**What the exercise asks:**
The output must match the entries below exactly, with pictures removed.

(Plain-text document sources)
::::::::
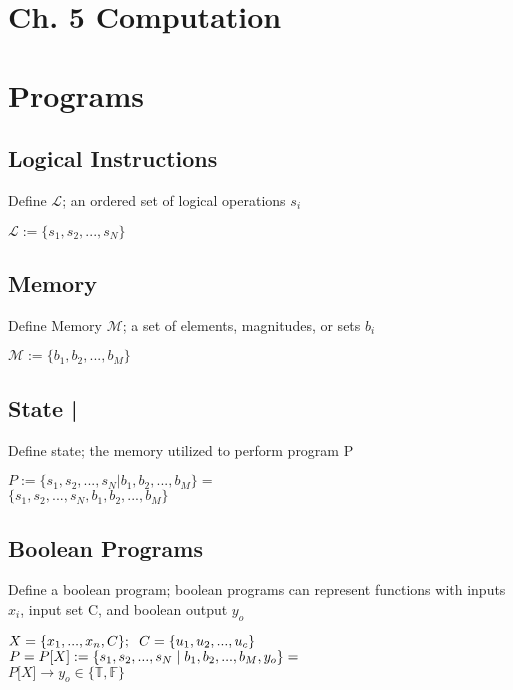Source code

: \documentclass[11pt]{article}
\begin{document}
\section*{Ch. 5 Computation}





\section{Programs}
\subsection{Logical Instructions}
Define $\mathcal{L}$; an ordered set of logical operations $s_i$
\begin{center}
$
\mathcal{L} := \{ s_1,s_2,...,s_{N}\}
$
\end{center}





\subsection{Memory}
Define Memory $\mathcal{M}$; a set of elements, magnitudes, or sets $b_i$
\begin{center}
$\mathcal{M} := \{b_1,b_2,...,b_M\}$
\end{center}




\subsection{State |}
Define state; the memory utilized to perform program P
\begin{center}
$
P := \{ s_1, s_2,...,s_{N} | b_1, b_2,...,b_M\} =
$
\\ \vspace{2mm}
$
\{ s_1, s_2,...,s_{N}, b_1, b_2,...,b_M\}
$
\end{center}





\subsection{Boolean Programs}
Define a boolean program; boolean programs can represent functions with inputs $x_i$, input set C, and boolean output $y_o$
\begin{center}
$
X = \{x_1,...,x_n,C\}; \hspace{2mm} C = \{u_1,u_2,...,u_c\}
$
\\ \vspace{2mm}
$P = P\lbrack X \rbrack := \{ s_1,s_2,...,s_{N}\hspace{1mm}|\hspace{1mm} b_1, b_2,...,b_M,y_o\}=$
\\ \vspace{2mm}
$
P\lbrack X \rbrack \rightarrow y_o \in \{ \mathbb{T},\mathbb{F}\}
$
\end{center}
\end{document}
::::::::
**Response to the exercise:**
Source code

: \documentclass[11pt]{article}
\begin{document}
\section*{Ch. 5 Computation}





\section{Programs}
\subsection{Logical Instructions}
Define $\mathcal{L}$; an ordered set of logical operations $s_i$
\begin{center}
$
\mathcal{L} := \{ s_1,s_2,...,s_{N}\}
$
\end{center}





\subsection{Memory}
Define Memory $\mathcal{M}$; a set of elements, magnitudes, or sets $b_i$
\begin{center}
$\mathcal{M} := \{b_1,b_2,...,b_M\}$
\end{center}




\subsection{State |}
Define state; the memory utilized to perform program P
\begin{center}
$
P := \{ s_1, s_2,...,s_{N} | b_1, b_2,...,b_M\} =
$
\\ \vspace{2mm}
$
\{ s_1, s_2,...,s_{N}, b_1, b_2,...,b_M\}
$
\end{center}





\subsection{Boolean Programs}
Define a boolean program; boolean programs can represent functions with inputs $x_i$, input set C, and boolean output $y_o$
\begin{center}
$
X = \{x_1,...,x_n,C\}; \hspace{2mm} C = \{u_1,u_2,...,u_c\}
$
\\ \vspace{2mm}
$P = P\lbrack X \rbrack := \{ s_1,s_2,...,s_{N}\hspace{1mm}|\hspace{1mm} b_1, b_2,...,b_M,y_o\}=$
\\ \vspace{2mm}
$
P\lbrack X \rbrack \rightarrow y_o \in \{ \mathbb{T},\mathbb{F}\}
$
\end{center}
\end{document}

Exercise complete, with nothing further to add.